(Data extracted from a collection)
-- Opening Marker --

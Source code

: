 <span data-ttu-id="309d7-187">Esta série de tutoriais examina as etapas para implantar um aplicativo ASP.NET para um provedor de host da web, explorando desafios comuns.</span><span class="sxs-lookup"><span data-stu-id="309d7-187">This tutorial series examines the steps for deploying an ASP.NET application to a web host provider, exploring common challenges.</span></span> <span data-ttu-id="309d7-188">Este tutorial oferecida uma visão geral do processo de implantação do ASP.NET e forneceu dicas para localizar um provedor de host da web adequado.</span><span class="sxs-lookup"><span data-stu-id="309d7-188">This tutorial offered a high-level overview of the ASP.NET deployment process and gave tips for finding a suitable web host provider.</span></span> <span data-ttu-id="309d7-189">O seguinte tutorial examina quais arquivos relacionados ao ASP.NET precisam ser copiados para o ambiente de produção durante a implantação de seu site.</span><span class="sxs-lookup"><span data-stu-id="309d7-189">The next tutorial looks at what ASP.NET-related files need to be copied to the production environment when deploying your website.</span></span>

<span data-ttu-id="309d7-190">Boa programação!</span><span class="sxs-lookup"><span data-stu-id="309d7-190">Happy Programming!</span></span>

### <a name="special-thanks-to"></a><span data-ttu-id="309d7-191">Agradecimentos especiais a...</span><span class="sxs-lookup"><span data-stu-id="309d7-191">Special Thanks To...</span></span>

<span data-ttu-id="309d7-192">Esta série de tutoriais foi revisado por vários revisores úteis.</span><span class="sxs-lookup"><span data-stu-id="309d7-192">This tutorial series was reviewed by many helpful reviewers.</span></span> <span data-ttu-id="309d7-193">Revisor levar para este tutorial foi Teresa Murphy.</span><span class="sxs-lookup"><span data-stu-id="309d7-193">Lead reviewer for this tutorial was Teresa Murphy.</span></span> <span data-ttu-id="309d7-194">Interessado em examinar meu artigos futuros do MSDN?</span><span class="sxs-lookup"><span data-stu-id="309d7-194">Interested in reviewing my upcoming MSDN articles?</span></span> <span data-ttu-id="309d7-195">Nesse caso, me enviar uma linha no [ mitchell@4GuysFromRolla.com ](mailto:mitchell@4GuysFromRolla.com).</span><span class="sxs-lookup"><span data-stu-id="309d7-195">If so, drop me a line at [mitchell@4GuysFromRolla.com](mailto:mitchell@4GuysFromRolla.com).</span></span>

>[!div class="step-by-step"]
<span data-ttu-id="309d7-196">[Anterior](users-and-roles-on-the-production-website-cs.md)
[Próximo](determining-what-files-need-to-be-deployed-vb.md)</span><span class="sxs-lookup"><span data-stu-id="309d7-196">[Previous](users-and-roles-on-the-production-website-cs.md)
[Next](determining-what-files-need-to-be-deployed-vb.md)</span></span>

-- Closing Marker --

All of the entries need to be given again, word for word.

Source code

: <span data-ttu-id="309d7-187">Esta série de tutoriais examina as etapas para implantar um aplicativo ASP.NET para um provedor de host da web, explorando desafios comuns.</span><span class="sxs-lookup"><span data-stu-id="309d7-187">This tutorial series examines the steps for deploying an ASP.NET application to a web host provider, exploring common challenges.</span></span> <span data-ttu-id="309d7-188">Este tutorial oferecida uma visão geral do processo de implantação do ASP.NET e forneceu dicas para localizar um provedor de host da web adequado.</span><span class="sxs-lookup"><span data-stu-id="309d7-188">This tutorial offered a high-level overview of the ASP.NET deployment process and gave tips for finding a suitable web host provider.</span></span> <span data-ttu-id="309d7-189">O seguinte tutorial examina quais arquivos relacionados ao ASP.NET precisam ser copiados para o ambiente de produção durante a implantação de seu site.</span><span class="sxs-lookup"><span data-stu-id="309d7-189">The next tutorial looks at what ASP.NET-related files need to be copied to the production environment when deploying your website.</span></span>

<span data-ttu-id="309d7-190">Boa programação!</span><span class="sxs-lookup"><span data-stu-id="309d7-190">Happy Programming!</span></span>

### <a name="special-thanks-to"></a><span data-ttu-id="309d7-191">Agradecimentos especiais a...</span><span class="sxs-lookup"><span data-stu-id="309d7-191">Special Thanks To...</span></span>

<span data-ttu-id="309d7-192">Esta série de tutoriais foi revisado por vários revisores úteis.</span><span class="sxs-lookup"><span data-stu-id="309d7-192">This tutorial series was reviewed by many helpful reviewers.</span></span> <span data-ttu-id="309d7-193">Revisor levar para este tutorial foi Teresa Murphy.</span><span class="sxs-lookup"><span data-stu-id="309d7-193">Lead reviewer for this tutorial was Teresa Murphy.</span></span> <span data-ttu-id="309d7-194">Interessado em examinar meu artigos futuros do MSDN?</span><span class="sxs-lookup"><span data-stu-id="309d7-194">Interested in reviewing my upcoming MSDN articles?</span></span> <span data-ttu-id="309d7-195">Nesse caso, me enviar uma linha no [ mitchell@4GuysFromRolla.com ](mailto:mitchell@4GuysFromRolla.com).</span><span class="sxs-lookup"><span data-stu-id="309d7-195">If so, drop me a line at [mitchell@4GuysFromRolla.com](mailto:mitchell@4GuysFromRolla.com).</span></span>

>[!div class="step-by-step"]
<span data-ttu-id="309d7-196">[Anterior](users-and-roles-on-the-production-website-cs.md)
[Próximo](determining-what-files-need-to-be-deployed-vb.md)</span><span class="sxs-lookup"><span data-stu-id="309d7-196">[Previous](users-and-roles-on-the-production-website-cs.md)
[Next](determining-what-files-need-to-be-deployed-vb.md)</span></span>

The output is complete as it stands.